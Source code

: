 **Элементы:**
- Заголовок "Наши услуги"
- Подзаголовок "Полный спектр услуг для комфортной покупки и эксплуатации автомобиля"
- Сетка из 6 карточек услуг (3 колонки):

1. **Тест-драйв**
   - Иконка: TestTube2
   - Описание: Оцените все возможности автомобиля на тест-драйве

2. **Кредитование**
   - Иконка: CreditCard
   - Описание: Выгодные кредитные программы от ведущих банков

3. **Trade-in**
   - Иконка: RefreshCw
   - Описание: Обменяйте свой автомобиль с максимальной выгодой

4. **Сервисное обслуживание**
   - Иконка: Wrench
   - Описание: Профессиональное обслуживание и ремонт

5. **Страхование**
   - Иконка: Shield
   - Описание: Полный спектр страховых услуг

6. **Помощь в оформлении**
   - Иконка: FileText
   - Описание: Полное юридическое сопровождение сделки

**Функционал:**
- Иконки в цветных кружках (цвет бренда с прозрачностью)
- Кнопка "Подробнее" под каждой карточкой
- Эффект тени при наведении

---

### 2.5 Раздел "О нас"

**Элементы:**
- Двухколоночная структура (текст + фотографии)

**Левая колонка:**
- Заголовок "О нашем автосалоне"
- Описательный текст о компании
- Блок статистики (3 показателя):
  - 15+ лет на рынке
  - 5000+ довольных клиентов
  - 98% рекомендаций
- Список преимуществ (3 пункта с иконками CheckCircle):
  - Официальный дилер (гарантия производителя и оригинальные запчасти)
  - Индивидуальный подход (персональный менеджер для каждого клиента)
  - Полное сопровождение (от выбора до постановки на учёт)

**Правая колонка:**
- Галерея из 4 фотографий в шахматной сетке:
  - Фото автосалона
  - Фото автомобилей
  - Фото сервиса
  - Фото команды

* * *

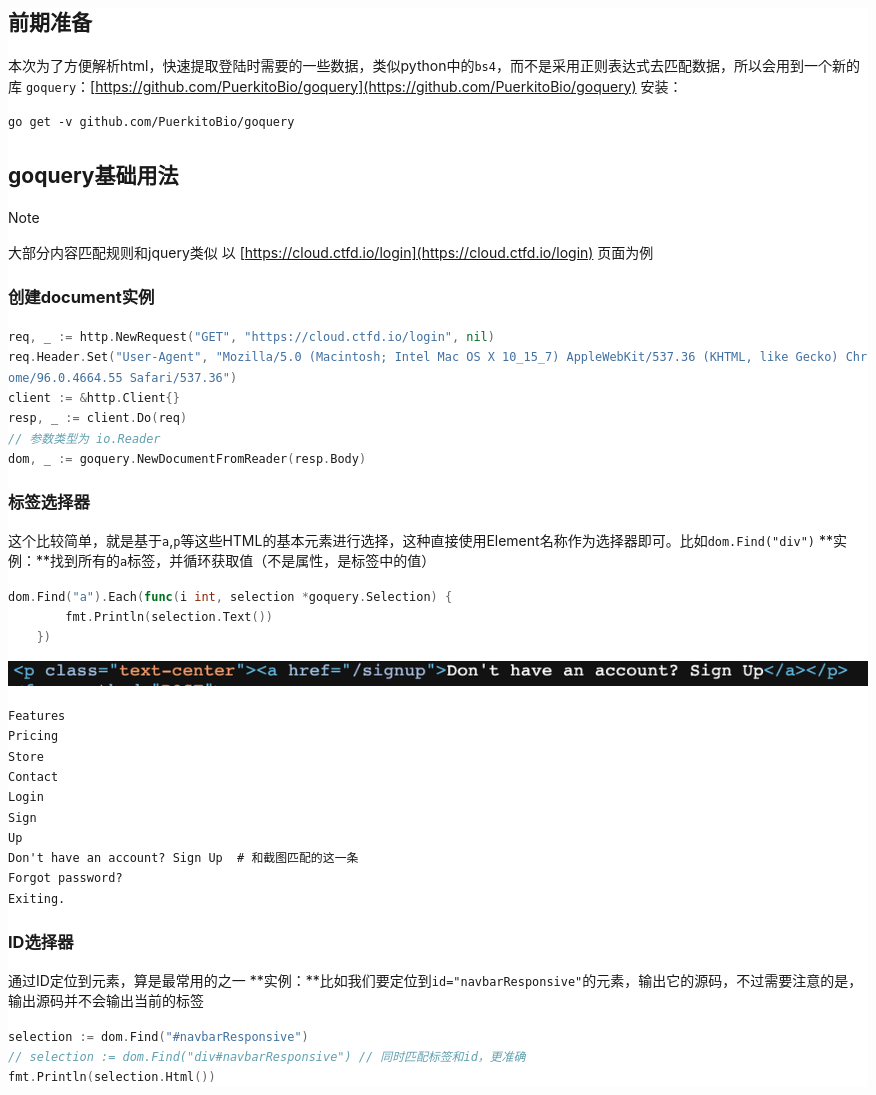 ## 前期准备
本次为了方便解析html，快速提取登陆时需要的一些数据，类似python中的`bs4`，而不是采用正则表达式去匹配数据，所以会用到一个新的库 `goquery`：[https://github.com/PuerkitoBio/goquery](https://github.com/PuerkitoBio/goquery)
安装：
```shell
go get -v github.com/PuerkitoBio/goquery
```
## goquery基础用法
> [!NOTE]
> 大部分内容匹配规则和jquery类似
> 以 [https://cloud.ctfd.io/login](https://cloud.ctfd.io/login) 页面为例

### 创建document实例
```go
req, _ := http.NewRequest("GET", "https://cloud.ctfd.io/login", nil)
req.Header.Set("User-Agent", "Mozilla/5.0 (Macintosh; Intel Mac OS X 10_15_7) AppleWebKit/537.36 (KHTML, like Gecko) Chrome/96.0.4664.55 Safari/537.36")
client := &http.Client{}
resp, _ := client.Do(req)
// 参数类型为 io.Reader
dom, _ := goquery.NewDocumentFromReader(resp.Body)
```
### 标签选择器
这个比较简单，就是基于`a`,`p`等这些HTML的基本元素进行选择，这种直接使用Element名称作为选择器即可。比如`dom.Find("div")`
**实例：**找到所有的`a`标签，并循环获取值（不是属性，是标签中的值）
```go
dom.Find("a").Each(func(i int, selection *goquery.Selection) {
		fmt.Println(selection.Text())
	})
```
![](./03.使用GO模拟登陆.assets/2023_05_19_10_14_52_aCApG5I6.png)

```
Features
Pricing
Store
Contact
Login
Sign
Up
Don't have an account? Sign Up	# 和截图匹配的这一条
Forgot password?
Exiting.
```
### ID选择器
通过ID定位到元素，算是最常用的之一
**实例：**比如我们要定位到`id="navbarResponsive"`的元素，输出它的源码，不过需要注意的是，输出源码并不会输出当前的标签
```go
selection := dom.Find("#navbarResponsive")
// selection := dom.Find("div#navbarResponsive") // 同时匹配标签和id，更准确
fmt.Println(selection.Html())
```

**Work instructions:** Among the lines above, repeat exactly those from the line with "- Индивидуальный подход" to the line with "- Фото команды", counting both ends.

**Your response:**
  - Индивидуальный подход (персональный менеджер для каждого клиента)
  - Полное сопровождение (от выбора до постановки на учёт)

**Правая колонка:**
- Галерея из 4 фотографий в шахматной сетке:
  - Фото автосалона
  - Фото автомобилей
  - Фото сервиса
  - Фото команды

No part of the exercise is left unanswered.